(Plain-text document sources)

· · · · · · ·

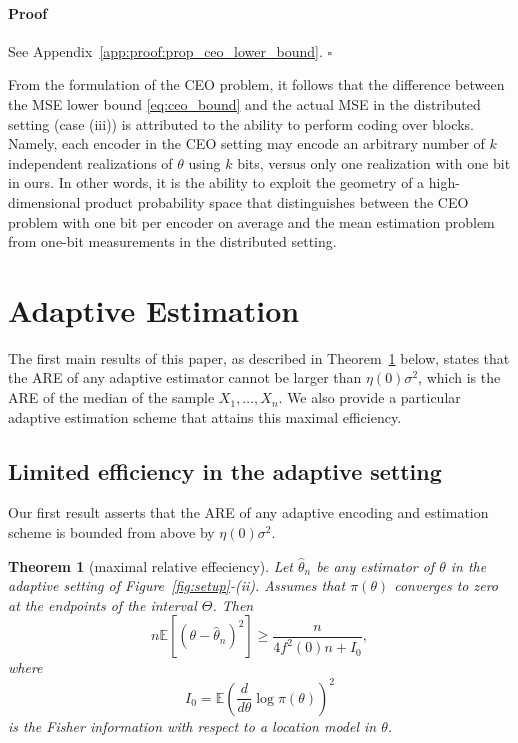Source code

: \documentclass[letterpaper, 11pt]{IEEEtran}      %
\newtheorem{thm}{\bf{Theorem}}
\newenvironment{proof}{\paragraph*{Proof}}{\hfill$\square$ \newline}
\begin{document}
\begin{proof}
See Appendix~\ref{app:proof:prop_ceo_lower_bound}.
\end{proof}

From the formulation of the CEO problem, it follows that the difference between the MSE lower bound \eqref{eq:ceo_bound} and the actual MSE in the distributed setting (case (iii)) is attributed to the ability to perform coding over blocks. Namely, each encoder in the CEO setting may encode an arbitrary number of $k$ independent realizations of $\theta$ using $k$ bits, versus only one realization with one bit in ours. In other words, it is the ability to exploit the geometry of a high-dimensional product probability space that distinguishes between the CEO problem with one bit per encoder on average and the mean estimation problem from one-bit measurements in the distributed setting. 

\section{Adaptive Estimation \label{sec:sequential}}
The first main results of this paper, as described in Theorem~\ref{thm:adpative_lower_bound} below, states that the ARE of any adaptive estimator cannot be larger than $\eta(0)\sigma^2$, which is the ARE of the median of the sample $X_1,\ldots,X_n$. We also provide a particular adaptive estimation scheme that attains this maximal efficiency. %

\subsection{Limited efficiency in the adaptive setting}
Our first result asserts that the ARE of any adaptive encoding and estimation scheme is bounded from above by $\eta(0)\sigma^2$. %
\begin{thm}[maximal relative effeciency] \label{thm:adpative_lower_bound}
Let $\hat{\theta}_n$ be any estimator of $\theta$ in the adaptive setting of Figure~\ref{fig:setup}-(ii). Assumes that $\pi(\theta)$ converges to zero at the endpoints of the interval $\Theta$. Then
\[
n\mathbb E\left[ (\theta-\hat{\theta}_n)^2 \right] \geq   \frac{n}{ 4f^2(0) n + I_0},
\]
where 
\[
I_0 = \mathbb E \left( \frac{d}{d\theta} \log \pi (\theta) \right)^2
\]
is the Fisher information with respect to a location model in $\theta$. 
\end{thm}
\end{document}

· · · · · · ·

*Task objective:* All of the data gets printed again exactly; the pictures do not.

*Expected answer:*
Source code

: \documentclass[letterpaper, 11pt]{IEEEtran}      %
\newtheorem{thm}{\bf{Theorem}}
\newenvironment{proof}{\paragraph*{Proof}}{\hfill$\square$ \newline}
\begin{document}
\begin{proof}
See Appendix~\ref{app:proof:prop_ceo_lower_bound}.
\end{proof}

From the formulation of the CEO problem, it follows that the difference between the MSE lower bound \eqref{eq:ceo_bound} and the actual MSE in the distributed setting (case (iii)) is attributed to the ability to perform coding over blocks. Namely, each encoder in the CEO setting may encode an arbitrary number of $k$ independent realizations of $\theta$ using $k$ bits, versus only one realization with one bit in ours. In other words, it is the ability to exploit the geometry of a high-dimensional product probability space that distinguishes between the CEO problem with one bit per encoder on average and the mean estimation problem from one-bit measurements in the distributed setting. 

\section{Adaptive Estimation \label{sec:sequential}}
The first main results of this paper, as described in Theorem~\ref{thm:adpative_lower_bound} below, states that the ARE of any adaptive estimator cannot be larger than $\eta(0)\sigma^2$, which is the ARE of the median of the sample $X_1,\ldots,X_n$. We also provide a particular adaptive estimation scheme that attains this maximal efficiency. %

\subsection{Limited efficiency in the adaptive setting}
Our first result asserts that the ARE of any adaptive encoding and estimation scheme is bounded from above by $\eta(0)\sigma^2$. %
\begin{thm}[maximal relative effeciency] \label{thm:adpative_lower_bound}
Let $\hat{\theta}_n$ be any estimator of $\theta$ in the adaptive setting of Figure~\ref{fig:setup}-(ii). Assumes that $\pi(\theta)$ converges to zero at the endpoints of the interval $\Theta$. Then
\[
n\mathbb E\left[ (\theta-\hat{\theta}_n)^2 \right] \geq   \frac{n}{ 4f^2(0) n + I_0},
\]
where 
\[
I_0 = \mathbb E \left( \frac{d}{d\theta} \log \pi (\theta) \right)^2
\]
is the Fisher information with respect to a location model in $\theta$. 
\end{thm}
\end{document}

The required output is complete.